Pada masa modern, cukup banyak ulama masa kini yang melakukan kajian terhadap hadis. Sebut saja misalnya, Musthofa al-Siba’i, Muhammad al-Ghazali, Zainuddin al-‘Iraqi, Rif’at Fauzi ‘Abd al-Muthallib, Mahmud Abu Rayyah, Mahmud al-Thahhan, ‘Ajaj al-Khatib, Nuruddin ‘Atar, dan masih banyak lagi. Di Indonesia, walau masih tergolong sedikit, tetapi cukup berperan dalam kajian hadis dan ilmu hadis. Seperti Ali Musthofa Yakub, Quraish Shihab, M. Luthfi Abdullah, dan lainnya.
Dari sisi outsider, Mereka mengkritisi dan mengingkari hadis dari berbagai segi, diantaranya pengingkaran terhadap penulisan dan penghafalan hadis, tidak dapat dibedakan antara hadis shahih dan palsu akibat kodifikasi yang terlambat, pengingkaran sistem isnad dan rawi, pengingkaran adanya konsensus tentang ke-shahih-an hadis, dan seterusnya.
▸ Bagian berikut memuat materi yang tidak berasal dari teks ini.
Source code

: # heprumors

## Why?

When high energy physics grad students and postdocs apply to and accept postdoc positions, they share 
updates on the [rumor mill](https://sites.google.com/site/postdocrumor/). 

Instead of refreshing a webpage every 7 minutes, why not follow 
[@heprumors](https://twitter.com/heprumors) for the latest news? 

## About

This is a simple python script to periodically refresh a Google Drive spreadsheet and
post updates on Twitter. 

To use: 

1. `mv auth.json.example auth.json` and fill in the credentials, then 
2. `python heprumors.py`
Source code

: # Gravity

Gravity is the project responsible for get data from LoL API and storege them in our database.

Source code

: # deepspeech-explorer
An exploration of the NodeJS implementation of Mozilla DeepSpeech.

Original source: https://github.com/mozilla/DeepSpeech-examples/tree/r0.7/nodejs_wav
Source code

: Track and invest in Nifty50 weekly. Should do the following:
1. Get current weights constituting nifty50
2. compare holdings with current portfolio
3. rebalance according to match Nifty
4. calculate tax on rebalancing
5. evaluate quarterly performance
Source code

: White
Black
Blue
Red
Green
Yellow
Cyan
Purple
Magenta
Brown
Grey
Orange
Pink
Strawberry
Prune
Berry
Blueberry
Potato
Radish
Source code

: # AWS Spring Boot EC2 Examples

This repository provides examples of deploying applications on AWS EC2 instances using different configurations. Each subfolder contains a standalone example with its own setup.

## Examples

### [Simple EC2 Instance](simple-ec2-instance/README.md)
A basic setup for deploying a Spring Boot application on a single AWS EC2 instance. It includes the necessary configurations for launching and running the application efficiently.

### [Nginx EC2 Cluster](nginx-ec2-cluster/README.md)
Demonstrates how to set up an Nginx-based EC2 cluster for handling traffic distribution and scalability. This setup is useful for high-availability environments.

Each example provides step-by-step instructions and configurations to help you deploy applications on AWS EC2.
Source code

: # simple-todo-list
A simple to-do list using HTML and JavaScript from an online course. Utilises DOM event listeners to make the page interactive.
Upaya mereka tersebut, meskipun hanya dalam bentuk wacana, tetapi sedikit banyak mempengaruhi pikiran dan asumsi masyarakat muslim, khususnya mereka yang awwam menjadi mudah teracuni. Maka untuk menjawab tantangan tersebut, para ulama dan pemikir Islam bangkit untuk menangkis pemikiran-pemikiran kaum outsider yang mengingkan kehancuran Islam. Terjadilah perang intelektual antara kaum orientalis dan kaum ulama Islam di berbagai penjuru dunia. Namun, usaha memerangi pemikiran orientalis tidaklah cukup bila tidak diiringi dengan usaha penanaman kembali nilai-nilai Islam pada masyarakat muslim itu sendiri.